(PROBLEM DETAILS): An exact copy of every record below is needed, with all pictures removed.

Dataset entries
•••

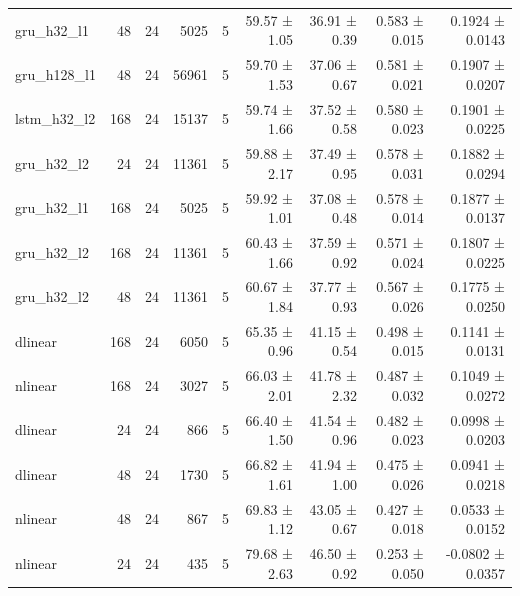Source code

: \begin{table}[htbp]
\begin{tabular}{lrrrrrrrr}
gru\_h32\_l1 & 48 & 24 & 5025 & 5 & 59.57 ± 1.05 & 36.91 ± 0.39 & 0.583 ± 0.015 & 0.1924 ± 0.0143 \\
gru\_h128\_l1 & 48 & 24 & 56961 & 5 & 59.70 ± 1.53 & 37.06 ± 0.67 & 0.581 ± 0.021 & 0.1907 ± 0.0207 \\
lstm\_h32\_l2 & 168 & 24 & 15137 & 5 & 59.74 ± 1.66 & 37.52 ± 0.58 & 0.580 ± 0.023 & 0.1901 ± 0.0225 \\
gru\_h32\_l2 & 24 & 24 & 11361 & 5 & 59.88 ± 2.17 & 37.49 ± 0.95 & 0.578 ± 0.031 & 0.1882 ± 0.0294 \\
gru\_h32\_l1 & 168 & 24 & 5025 & 5 & 59.92 ± 1.01 & 37.08 ± 0.48 & 0.578 ± 0.014 & 0.1877 ± 0.0137 \\
gru\_h32\_l2 & 168 & 24 & 11361 & 5 & 60.43 ± 1.66 & 37.59 ± 0.92 & 0.571 ± 0.024 & 0.1807 ± 0.0225 \\
gru\_h32\_l2 & 48 & 24 & 11361 & 5 & 60.67 ± 1.84 & 37.77 ± 0.93 & 0.567 ± 0.026 & 0.1775 ± 0.0250 \\
dlinear & 168 & 24 & 6050 & 5 & 65.35 ± 0.96 & 41.15 ± 0.54 & 0.498 ± 0.015 & 0.1141 ± 0.0131 \\
nlinear & 168 & 24 & 3027 & 5 & 66.03 ± 2.01 & 41.78 ± 2.32 & 0.487 ± 0.032 & 0.1049 ± 0.0272 \\
dlinear & 24 & 24 & 866 & 5 & 66.40 ± 1.50 & 41.54 ± 0.96 & 0.482 ± 0.023 & 0.0998 ± 0.0203 \\
dlinear & 48 & 24 & 1730 & 5 & 66.82 ± 1.61 & 41.94 ± 1.00 & 0.475 ± 0.026 & 0.0941 ± 0.0218 \\
nlinear & 48 & 24 & 867 & 5 & 69.83 ± 1.12 & 43.05 ± 0.67 & 0.427 ± 0.018 & 0.0533 ± 0.0152 \\
nlinear & 24 & 24 & 435 & 5 & 79.68 ± 2.63 & 46.50 ± 0.92 & 0.253 ± 0.050 & -0.0802 ± 0.0357 \\
\bottomrule
\end{tabular}
\end{table}
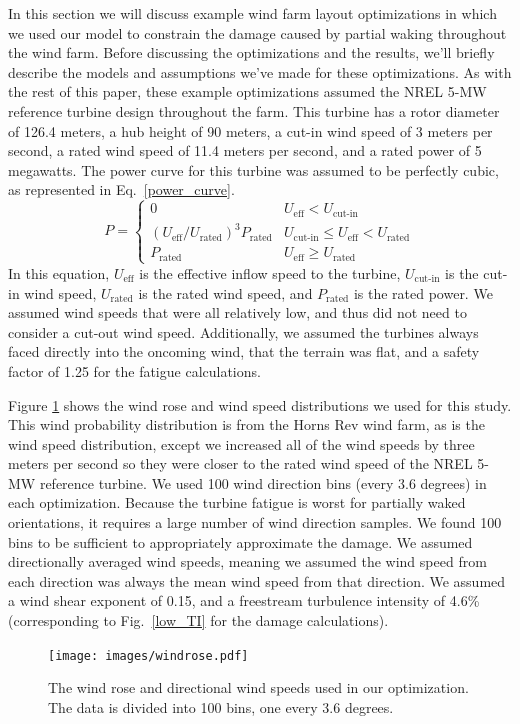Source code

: \documentclass[11pt,letterpaper]{article}
\begin{document}
In this section we will discuss example wind farm layout optimizations in which we used our model to constrain the damage caused by partial waking throughout the wind farm. Before discussing the optimizations and the results, we'll briefly describe the models and assumptions we've made for these optimizations. As with the rest of this paper, these example optimizations assumed the NREL 5-MW reference turbine design throughout the farm. This turbine has a rotor diameter of 126.4 meters, a hub height of 90 meters, a cut-in wind speed of 3 meters per second, a rated wind speed of 11.4 meters per second, and a rated power of 5 megawatts. The power curve for this turbine was assumed to be perfectly cubic, as represented in Eq.~\ref{power_curve}. 
% 
\begin{equation}
    P = \begin{cases} 
      0 &  U_\text{eff} < U_\text{cut-in} \\
      (U_\text{eff}/U_\text{rated})^3 P_\text{rated} &  U_\text{cut-in} \leq U_\text{eff} < U_\text{rated}\\
      P_\text{rated} & U_\text{eff} \geq U_\text{rated}
   \end{cases}
   \label{power_curve}
\end{equation}
% 
In this equation, $U_\text{eff}$ is the effective inflow speed to the turbine, $U_\text{cut-in}$ is the cut-in wind speed, $U_\text{rated}$ is the rated wind speed, and $P_\text{rated}$ is the rated power.
We assumed wind speeds that were all relatively low, and thus did not need to consider a cut-out wind speed.
Additionally, we assumed the turbines always faced directly into the oncoming wind, that the terrain was flat, and a safety factor of 1.25 for the fatigue calculations.

Figure \ref{windrose} shows the wind rose and wind speed distributions we used for this study. This wind probability distribution is from the Horns Rev wind farm, as is the wind speed distribution, except we increased all of the wind speeds by three meters per second so they were closer to the rated wind speed of the NREL 5-MW reference turbine. We used 100 wind direction bins (every 3.6 degrees) in each optimization. Because the turbine fatigue is worst for partially waked orientations, it requires a large number of wind direction samples. We found 100 bins to be sufficient to appropriately approximate the damage. We assumed directionally averaged wind speeds, meaning we assumed the wind speed from each direction was always the mean wind speed from that direction. We assumed a wind shear exponent of 0.15, and a freestream turbulence intensity of 4.6\% (corresponding to Fig.~\ref{low_TI} for the damage calculations).
% 
\begin{figure}
    \centering
    \texttt{[image: images/windrose.pdf]}
    \caption{The wind rose and directional wind speeds used in our optimization. The data is divided into 100 bins, one every 3.6 degrees.}
    \label{windrose}
\end{figure}
\end{document}
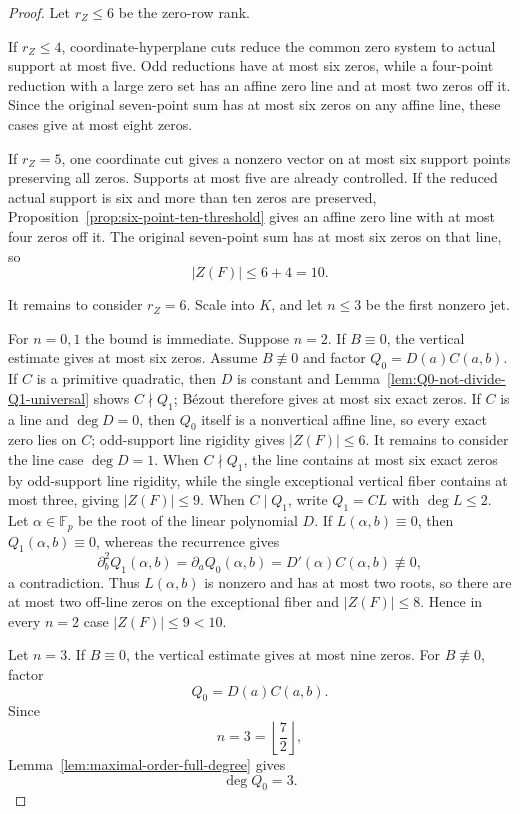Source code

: \documentclass[11pt]{article}
\newcommand{\F}{\mathbb F}
\begin{document}
\begin{proof}
Let \(r_Z\le6\) be the zero-row rank.

If \(r_Z\le4\), coordinate-hyperplane cuts reduce the common zero
system to actual support at most five.  Odd reductions have at most
six zeros, while a four-point reduction with a large zero set has an
affine zero line and at most two zeros off it.  Since the original
seven-point sum has at most six zeros on any affine line, these cases
give at most eight zeros.

If \(r_Z=5\), one coordinate cut gives a nonzero vector on at most six
support points preserving all zeros.  Supports at most five are
already controlled.  If the reduced actual support is six and more
than ten zeros are preserved,
Proposition~\ref{prop:six-point-ten-threshold} gives an affine zero
line with at most four zeros off it.  The original seven-point sum has
at most six zeros on that line, so
\[
 |Z(F)|\le6+4=10.
\]

It remains to consider \(r_Z=6\).  Scale into \(K\), and let \(n\le3\)
be the first nonzero jet.

For \(n=0,1\) the bound is immediate.  Suppose \(n=2\).  If
\(B\equiv0\), the vertical estimate gives at most six zeros.  Assume
\(B\not\equiv0\) and factor \(Q_0=D(a)C(a,b)\).  If \(C\) is a
primitive quadratic, then \(D\) is constant and
Lemma~\ref{lem:Q0-not-divide-Q1-universal} shows \(C\nmid Q_1\); B\'ezout
therefore gives at most six exact zeros.  If \(C\) is a line and
\(\deg D=0\), then \(Q_0\) itself is a nonvertical affine line, so every
exact zero lies on \(C\); odd-support line rigidity gives
\(|Z(F)|\le6\).  It remains to consider the line case \(\deg D=1\).
When \(C\nmid Q_1\), the line contains at most six exact zeros by
odd-support line rigidity, while the single exceptional vertical fiber
contains at most three, giving \(|Z(F)|\le9\).  When \(C\mid Q_1\), write
\(Q_1=CL\) with \(\deg L\le2\).  Let \(\alpha\in\F_p\) be the root of
the linear polynomial \(D\).  If
\(L(\alpha,b)\equiv0\), then \(Q_1(\alpha,b)\equiv0\), whereas the
recurrence gives
\[
 \partial_b^2Q_1(\alpha,b)
 =\partial_aQ_0(\alpha,b)
 =D'(\alpha)C(\alpha,b)\not\equiv0,
\]
a contradiction.  Thus \(L(\alpha,b)\) is nonzero and has at most two
roots, so there are at most two off-line zeros on the exceptional fiber and
\(|Z(F)|\le8\).  Hence in every \(n=2\) case
\(|Z(F)|\le9<10\).

Let \(n=3\).  If \(B\equiv0\), the vertical estimate gives at most nine
zeros.  For \(B\not\equiv0\), factor
\[
 Q_0=D(a)C(a,b).
\]
Since
\[
 n=3=\left\lfloor\frac72\right\rfloor,
\]
Lemma~\ref{lem:maximal-order-full-degree} gives
\[
 \deg Q_0=3.
\]


\end{proof}
\end{document}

•••

(PROBLEM SOLUTION):
Source code

: \begin{table}[htbp]
\begin{tabular}{lrrrrrrrr}
gru\_h32\_l1 & 48 & 24 & 5025 & 5 & 59.57 ± 1.05 & 36.91 ± 0.39 & 0.583 ± 0.015 & 0.1924 ± 0.0143 \\
gru\_h128\_l1 & 48 & 24 & 56961 & 5 & 59.70 ± 1.53 & 37.06 ± 0.67 & 0.581 ± 0.021 & 0.1907 ± 0.0207 \\
lstm\_h32\_l2 & 168 & 24 & 15137 & 5 & 59.74 ± 1.66 & 37.52 ± 0.58 & 0.580 ± 0.023 & 0.1901 ± 0.0225 \\
gru\_h32\_l2 & 24 & 24 & 11361 & 5 & 59.88 ± 2.17 & 37.49 ± 0.95 & 0.578 ± 0.031 & 0.1882 ± 0.0294 \\
gru\_h32\_l1 & 168 & 24 & 5025 & 5 & 59.92 ± 1.01 & 37.08 ± 0.48 & 0.578 ± 0.014 & 0.1877 ± 0.0137 \\
gru\_h32\_l2 & 168 & 24 & 11361 & 5 & 60.43 ± 1.66 & 37.59 ± 0.92 & 0.571 ± 0.024 & 0.1807 ± 0.0225 \\
gru\_h32\_l2 & 48 & 24 & 11361 & 5 & 60.67 ± 1.84 & 37.77 ± 0.93 & 0.567 ± 0.026 & 0.1775 ± 0.0250 \\
dlinear & 168 & 24 & 6050 & 5 & 65.35 ± 0.96 & 41.15 ± 0.54 & 0.498 ± 0.015 & 0.1141 ± 0.0131 \\
nlinear & 168 & 24 & 3027 & 5 & 66.03 ± 2.01 & 41.78 ± 2.32 & 0.487 ± 0.032 & 0.1049 ± 0.0272 \\
dlinear & 24 & 24 & 866 & 5 & 66.40 ± 1.50 & 41.54 ± 0.96 & 0.482 ± 0.023 & 0.0998 ± 0.0203 \\
dlinear & 48 & 24 & 1730 & 5 & 66.82 ± 1.61 & 41.94 ± 1.00 & 0.475 ± 0.026 & 0.0941 ± 0.0218 \\
nlinear & 48 & 24 & 867 & 5 & 69.83 ± 1.12 & 43.05 ± 0.67 & 0.427 ± 0.018 & 0.0533 ± 0.0152 \\
nlinear & 24 & 24 & 435 & 5 & 79.68 ± 2.63 & 46.50 ± 0.92 & 0.253 ± 0.050 & -0.0802 ± 0.0357 \\
\bottomrule
\end{tabular}
\end{table}
Source code

: \documentclass[11pt,letterpaper]{article}
\begin{document}
In this section we will discuss example wind farm layout optimizations in which we used our model to constrain the damage caused by partial waking throughout the wind farm. Before discussing the optimizations and the results, we'll briefly describe the models and assumptions we've made for these optimizations. As with the rest of this paper, these example optimizations assumed the NREL 5-MW reference turbine design throughout the farm. This turbine has a rotor diameter of 126.4 meters, a hub height of 90 meters, a cut-in wind speed of 3 meters per second, a rated wind speed of 11.4 meters per second, and a rated power of 5 megawatts. The power curve for this turbine was assumed to be perfectly cubic, as represented in Eq.~\ref{power_curve}. 
% 
\begin{equation}
    P = \begin{cases} 
      0 &  U_\text{eff} < U_\text{cut-in} \\
      (U_\text{eff}/U_\text{rated})^3 P_\text{rated} &  U_\text{cut-in} \leq U_\text{eff} < U_\text{rated}\\
      P_\text{rated} & U_\text{eff} \geq U_\text{rated}
   \end{cases}
   \label{power_curve}
\end{equation}
% 
In this equation, $U_\text{eff}$ is the effective inflow speed to the turbine, $U_\text{cut-in}$ is the cut-in wind speed, $U_\text{rated}$ is the rated wind speed, and $P_\text{rated}$ is the rated power.
We assumed wind speeds that were all relatively low, and thus did not need to consider a cut-out wind speed.
Additionally, we assumed the turbines always faced directly into the oncoming wind, that the terrain was flat, and a safety factor of 1.25 for the fatigue calculations.

Figure \ref{windrose} shows the wind rose and wind speed distributions we used for this study. This wind probability distribution is from the Horns Rev wind farm, as is the wind speed distribution, except we increased all of the wind speeds by three meters per second so they were closer to the rated wind speed of the NREL 5-MW reference turbine. We used 100 wind direction bins (every 3.6 degrees) in each optimization. Because the turbine fatigue is worst for partially waked orientations, it requires a large number of wind direction samples. We found 100 bins to be sufficient to appropriately approximate the damage. We assumed directionally averaged wind speeds, meaning we assumed the wind speed from each direction was always the mean wind speed from that direction. We assumed a wind shear exponent of 0.15, and a freestream turbulence intensity of 4.6\% (corresponding to Fig.~\ref{low_TI} for the damage calculations).
% 
\begin{figure}
    \centering
    \texttt{[image: images/windrose.pdf]}
    \caption{The wind rose and directional wind speeds used in our optimization. The data is divided into 100 bins, one every 3.6 degrees.}
    \label{windrose}
\end{figure}
\end{document}
Source code

: \documentclass[11pt]{article}
\newcommand{\F}{\mathbb F}
\begin{document}
\begin{proof}
Let \(r_Z\le6\) be the zero-row rank.

If \(r_Z\le4\), coordinate-hyperplane cuts reduce the common zero
system to actual support at most five.  Odd reductions have at most
six zeros, while a four-point reduction with a large zero set has an
affine zero line and at most two zeros off it.  Since the original
seven-point sum has at most six zeros on any affine line, these cases
give at most eight zeros.

If \(r_Z=5\), one coordinate cut gives a nonzero vector on at most six
support points preserving all zeros.  Supports at most five are
already controlled.  If the reduced actual support is six and more
than ten zeros are preserved,
Proposition~\ref{prop:six-point-ten-threshold} gives an affine zero
line with at most four zeros off it.  The original seven-point sum has
at most six zeros on that line, so
\[
 |Z(F)|\le6+4=10.
\]

It remains to consider \(r_Z=6\).  Scale into \(K\), and let \(n\le3\)
be the first nonzero jet.

For \(n=0,1\) the bound is immediate.  Suppose \(n=2\).  If
\(B\equiv0\), the vertical estimate gives at most six zeros.  Assume
\(B\not\equiv0\) and factor \(Q_0=D(a)C(a,b)\).  If \(C\) is a
primitive quadratic, then \(D\) is constant and
Lemma~\ref{lem:Q0-not-divide-Q1-universal} shows \(C\nmid Q_1\); B\'ezout
therefore gives at most six exact zeros.  If \(C\) is a line and
\(\deg D=0\), then \(Q_0\) itself is a nonvertical affine line, so every
exact zero lies on \(C\); odd-support line rigidity gives
\(|Z(F)|\le6\).  It remains to consider the line case \(\deg D=1\).
When \(C\nmid Q_1\), the line contains at most six exact zeros by
odd-support line rigidity, while the single exceptional vertical fiber
contains at most three, giving \(|Z(F)|\le9\).  When \(C\mid Q_1\), write
\(Q_1=CL\) with \(\deg L\le2\).  Let \(\alpha\in\F_p\) be the root of
the linear polynomial \(D\).  If
\(L(\alpha,b)\equiv0\), then \(Q_1(\alpha,b)\equiv0\), whereas the
recurrence gives
\[
 \partial_b^2Q_1(\alpha,b)
 =\partial_aQ_0(\alpha,b)
 =D'(\alpha)C(\alpha,b)\not\equiv0,
\]
a contradiction.  Thus \(L(\alpha,b)\) is nonzero and has at most two
roots, so there are at most two off-line zeros on the exceptional fiber and
\(|Z(F)|\le8\).  Hence in every \(n=2\) case
\(|Z(F)|\le9<10\).

Let \(n=3\).  If \(B\equiv0\), the vertical estimate gives at most nine
zeros.  For \(B\not\equiv0\), factor
\[
 Q_0=D(a)C(a,b).
\]
Since
\[
 n=3=\left\lfloor\frac72\right\rfloor,
\]
Lemma~\ref{lem:maximal-order-full-degree} gives
\[
 \deg Q_0=3.
\]


\end{proof}
\end{document}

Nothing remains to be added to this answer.